5 Comments

Summary:

UPDATED: Salvatore Cuffaro, an former Italian politician who was found to have ties with the Mafia in Italy, is taking legal action against 4,609 YouTube commenters. This story comes via Techdirt and Boing Boing, and there are some issues with translation, but here are what seem […]

UPDATED: Salvatore Cuffaro, an former Italian politician who was found to have ties with the Mafia in Italy, is taking legal action against 4,609 YouTube commenters.

This story comes via Techdirt and Boing Boing, and there are some issues with translation, but here are what seem to be the basics: The video (embedded here) is from the early ’90s and features Cuffaro before he was elected president of Sicily in 2001. Stefano Polli, a Boing Boing commenter, provided what he says is a translation of what’s happening in the video:

The man onstage with mustaches on the right is one of our civil heroes, Giovanni Falcone, an anti-mafia judge that paid his commitment dying in the most terrifying of the cosanostra attacks, the Capaci carnage.
The yelling guy is Salvatore Cuffaro 10 years before becoming the president of Sicily. He is complaining about how journalists and some kind of magistrates (referring to Mr. Falcone) are damaging sicilian politic system and the whole Sicily with their “false” accusations, even more than CosaNostra itself.

We’re not sure exactly what legal actions Cuffaro is taking, but on Oct. 22 he “laid charges,” writes Boing Boing. An anti-corruption Italian political party called Italia del Valori has offered to cover the legal defense of any of the commenters that need help.

  1. Cuffaro is not a former Italian politician. He is currently serving as a national senator in the Italian parliament. And this despite his conviction last year of collaborating with Mafia members.

    Share
    1. Chris Albrecht Tuesday, October 27, 2009

      Story updated. Thanks, Robert!

      Share
  2. I don’t think there is much hope for the country if people like this get elected. I expect and hope the public will be much more careful about who they vote for in the future.

    Share
  3. A few annotations :

    1) “Italia dei Valori” is not an “anti-corruption” party, it is just a party. The leader of that party is Antonio di Pietro, who gained his (relative) popularity as a magistrate in big anti-corruption proceedings in early 90s. While we all agree that italian politics were quite corrupt, there is still a lot of debate about how he used easy “preventive” jailing as a way to have people “confess”. His son (and more or less indirectly the party itself) has been involved in a quite scandalous corruption/recommendation related fact just a few months ago.

    2) While I personally don’t like Antonio Cuffaro, and I don’t live in Sicily, I’d like to have people in the rest of the world understand that “being tied to Mafia” might mean having had dinner in the same restaurant, in the same evening, when someone else, that one year later is found “being tied to Mafia”, was eating.

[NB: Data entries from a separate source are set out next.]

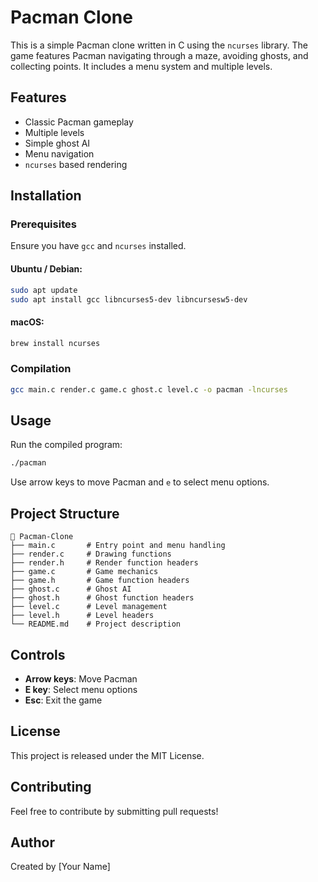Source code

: # Pacman Clone

This is a simple Pacman clone written in C using the `ncurses` library. The game features Pacman navigating through a maze, avoiding ghosts, and collecting points. It includes a menu system and multiple levels.

## Features
- Classic Pacman gameplay
- Multiple levels
- Simple ghost AI
- Menu navigation
- `ncurses` based rendering

## Installation
### Prerequisites
Ensure you have `gcc` and `ncurses` installed.

#### Ubuntu / Debian:
```sh
sudo apt update
sudo apt install gcc libncurses5-dev libncursesw5-dev
```

#### macOS:
```sh
brew install ncurses
```

### Compilation
```sh
gcc main.c render.c game.c ghost.c level.c -o pacman -lncurses
```

## Usage
Run the compiled program:
```sh
./pacman
```
Use arrow keys to move Pacman and `e` to select menu options.

## Project Structure
```
📂 Pacman-Clone
├── main.c       # Entry point and menu handling
├── render.c     # Drawing functions
├── render.h     # Render function headers
├── game.c       # Game mechanics
├── game.h       # Game function headers
├── ghost.c      # Ghost AI
├── ghost.h      # Ghost function headers
├── level.c      # Level management
├── level.h      # Level headers
└── README.md    # Project description
```

## Controls
- **Arrow keys**: Move Pacman
- **E key**: Select menu options
- **Esc**: Exit the game

## License
This project is released under the MIT License.

## Contributing
Feel free to contribute by submitting pull requests!

## Author
Created by [Your Name]

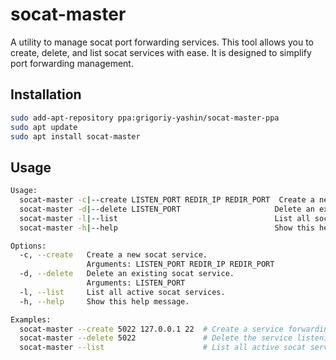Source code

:# socat-master
A utility to manage socat port forwarding services. This tool allows you to create, delete, and list socat services  with ease. It is designed to simplify port forwarding management.

## Installation

```bash
sudo add-apt-repository ppa:grigoriy-yashin/socat-master-ppa
sudo apt update
sudo apt install socat-master
```

## Usage

```bash
Usage:
  socat-master -c|--create LISTEN_PORT REDIR_IP REDIR_PORT  Create a new socat service.
  socat-master -d|--delete LISTEN_PORT                     Delete an existing socat service.
  socat-master -l|--list                                   List all socat services.
  socat-master -h|--help                                   Show this help message.

Options:
  -c, --create   Create a new socat service.
                 Arguments: LISTEN_PORT REDIR_IP REDIR_PORT
  -d, --delete   Delete an existing socat service.
                 Arguments: LISTEN_PORT
  -l, --list     List all active socat services.
  -h, --help     Show this help message.

Examples:
  socat-master --create 5022 127.0.0.1 22  # Create a service forwarding port 5022 to 127.0.0.1:22
  socat-master --delete 5022               # Delete the service listening on port 5022
  socat-master --list                      # List all active socat services
```

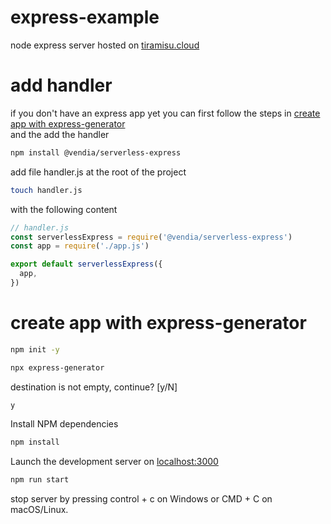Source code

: # express-example
node express server hosted on [tiramisu.cloud](https://www.tiramisu.cloud/)

# add handler

if you don't have an express app yet you can first follow the steps in [create app with express-generator](#create-app-with-express-generator)</br>
and the add the handler

```bash
npm install @vendia/serverless-express
```

add file handler.js at the root of the project
```bash
touch handler.js
```

with the following content
```js
// handler.js
const serverlessExpress = require('@vendia/serverless-express')
const app = require('./app.js')

export default serverlessExpress({
  app,
})
```

# create app with express-generator
```bash
npm init -y
```

```bash
npx express-generator
```

destination is not empty, continue? [y/N]

```bash
y
```

Install NPM dependencies
```bash
npm install
```

Launch the development server on [localhost:3000](http://localhost:3000)
```bash
npm run start
```

stop server by pressing control + c on Windows or CMD + C on macOS/Linux.


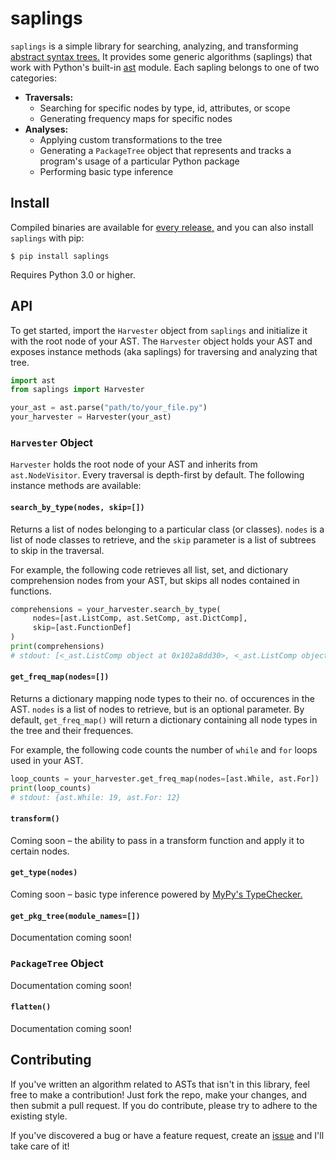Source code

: # saplings

`saplings` is a simple library for searching, analyzing, and transforming [abstract syntax trees.](https://en.wikipedia.org/wiki/Abstract_syntax_tree) It provides some generic algorithms (saplings) that work with Python's built-in [ast](https://docs.python.org/3/library/ast.html) module. Each sapling belongs to one of two categories:
* __Traversals:__ 
  * Searching for specific nodes by type, id, attributes, or scope
  * Generating frequency maps for specific nodes
* __Analyses:__ 
  * Applying custom transformations to the tree
  * Generating a `PackageTree` object that represents and tracks a program's usage of a particular Python package
  * Performing basic type inference

## Install

Compiled binaries are available for [every release,](https://github.com/shobrook/saplings/releases) and you can also install `saplings` with pip:

`$ pip install saplings`

Requires Python 3.0 or higher.

## API

To get started, import the `Harvester` object from `saplings` and initialize it with the root node of your AST. The `Harvester` object holds your AST and exposes instance methods (aka saplings) for traversing and analyzing that tree.

```python
import ast
from saplings import Harvester

your_ast = ast.parse("path/to/your_file.py")
your_harvester = Harvester(your_ast)
```

### `Harvester` Object

`Harvester` holds the root node of your AST and inherits from `ast.NodeVisitor`. Every traversal is depth-first by default. The following instance methods are available:

#### `search_by_type(nodes, skip=[])`

Returns a list of nodes belonging to a particular class (or classes). `nodes` is a list of node classes to retrieve, and the `skip` parameter is a list of subtrees to skip in the traversal.

For example, the following code retrieves all list, set, and dictionary comprehension nodes from your AST, but skips all nodes contained in functions.

```python
comprehensions = your_harvester.search_by_type(
     nodes=[ast.ListComp, ast.SetComp, ast.DictComp], 
     skip=[ast.FunctionDef]
)
print(comprehensions)
# stdout: [<_ast.ListComp object at 0x102a8dd30>, <_ast.ListComp object at 0x102b1a128>, <_ast.DictComp object at 0x102c2b142>]
```

#### `get_freq_map(nodes=[])`

Returns a dictionary mapping node types to their no. of occurences in the AST. `nodes` is a list of nodes to retrieve, but is an optional parameter. By default, `get_freq_map()` will return a dictionary containing all node types in the tree and their frequences.

For example, the following code counts the number of `while` and `for` loops used in your AST.

```python
loop_counts = your_harvester.get_freq_map(nodes=[ast.While, ast.For])
print(loop_counts)
# stdout: {ast.While: 19, ast.For: 12}
```

#### `transform()`

Coming soon – the ability to pass in a transform function and apply it to certain nodes.

#### `get_type(nodes)`

Coming soon – basic type inference powered by [MyPy's TypeChecker.](https://github.com/python/mypy/blob/master/mypy/checker.py)

#### `get_pkg_tree(module_names=[])`

Documentation coming soon!
<!--(See below for more details)-->

### `PackageTree` Object

Documentation coming soon!

#### `flatten()`

Documentation coming soon!
<!--- flatten() instance method-->

## Contributing

If you've written an algorithm related to ASTs that isn't in this library, feel free to make a contribution! Just fork the repo, make your changes, and then submit a pull request. If you do contribute, please try to adhere to the existing style. <!--Give actual instructions for where in the file you should contribute-->

If you've discovered a bug or have a feature request, create an [issue](https://github.com/shobrook/saplings/issues/new) and I'll take care of it!
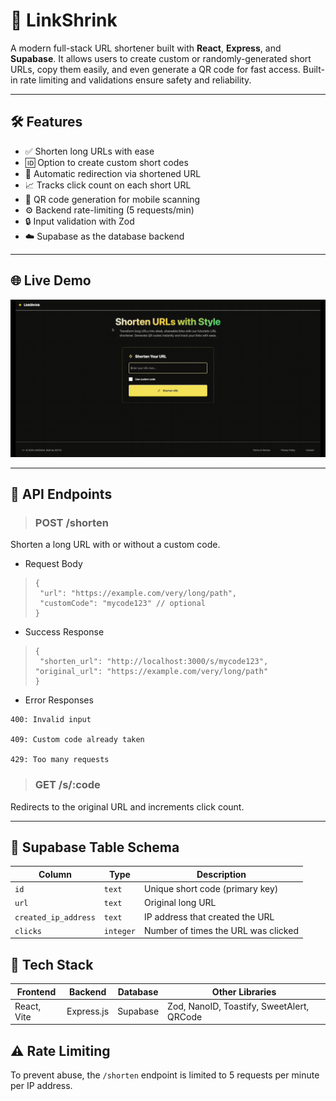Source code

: # 🔗 LinkShrink

A modern full-stack URL shortener built with **React**, **Express**, and **Supabase**. It allows users to create custom or randomly-generated short URLs, copy them easily, and even generate a QR code for fast access. Built-in rate limiting and validations ensure safety and reliability.

---

## 🛠️ Features

- ✅ Shorten long URLs with ease
- 🆔 Option to create custom short codes
- 🔁 Automatic redirection via shortened URL
- 📈 Tracks click count on each short URL
- 📱 QR code generation for mobile scanning
- ⚙️ Backend rate-limiting (5 requests/min)
- 🔒 Input validation with Zod
- ☁️ Supabase as the database backend

---

## 🌐 Live Demo 
![Demo](/link_shrink.gif)


---

## 🧪 API Endpoints

>### POST /shorten

Shorten a long URL with or without a custom code.

- Request Body
>```
>{
>  "url": "https://example.com/very/long/path",
>  "customCode": "mycode123" // optional
>}
>```

- Success Response

>```
>{
>  "shorten_url": "http://localhost:3000/s/mycode123",
> "original_url": "https://example.com/very/long/path"
>}
>```

- Error Responses
```
400: Invalid input

409: Custom code already taken

429: Too many requests
```
>### GET /s/:code
Redirects to the original URL and increments click count.

---

## 🧾 Supabase Table Schema

| Column               | Type      | Description                         |
| -------------------- | --------- | ----------------------------------- |
| `id`                 | `text`    | Unique short code (primary key)     |
| `url`                | `text`    | Original long URL                   |
| `created_ip_address` | `text`    | IP address that created the URL     |
| `clicks`             | `integer` | Number of times the URL was clicked |


## 🧰 Tech Stack
| Frontend    | Backend    | Database | Other Libraries                           |
| ----------- | ---------- | -------- | ----------------------------------------- |
| React, Vite | Express.js | Supabase | Zod, NanoID, Toastify, SweetAlert, QRCode |

## ⚠️ Rate Limiting

To prevent abuse, the `/shorten` endpoint is limited to 5 requests per minute per IP address.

    Mafia is not a recognized entity with people subscribed on a public, or in which everyone dresses old-style italian clothes and bring a machine-gun at parties … whether a person is tied to Mafia, is just guilty of something without any connection with Mafia, or is a Mafia boss, is not that easy to understand…. a bit like Al-Qaida :)

    If it was, Mafia would not exist.

    3) Judges in Italy are often involved in politics, they even have public politically-oriented groups, it has been established that it is their right to express political opinions. Moreover, many magistrates and judges use scandalous proceedings to make a different career in politics (like the afore mentioned Antonio di Pietro) or journalism .. no matter if what they say is then proven to be real of not, cause it will take years.

    So taking for granted that when they decide that a politician is guilty then it is true is, unfortunately, not possible.

    I’m not defending Cuffaro in any way, and I really think that he (and many, probably most, maybe all) of past and current italian politicians should leave, but I’d like foreign people to understand the situation in its correct context, cause foreign commenters often only tells the facts, and doing so they depict what happens here in the context of how things work in their countries, which is unfortunately quite different (at least on the surface) from how things are here.

    Share
    1. Chris Albrecht Monday, November 2, 2009

      Thanks, Simone. It’s certainly difficult to fully grasp what’s going on there from around the world and through multiple translations. Appreciate your input.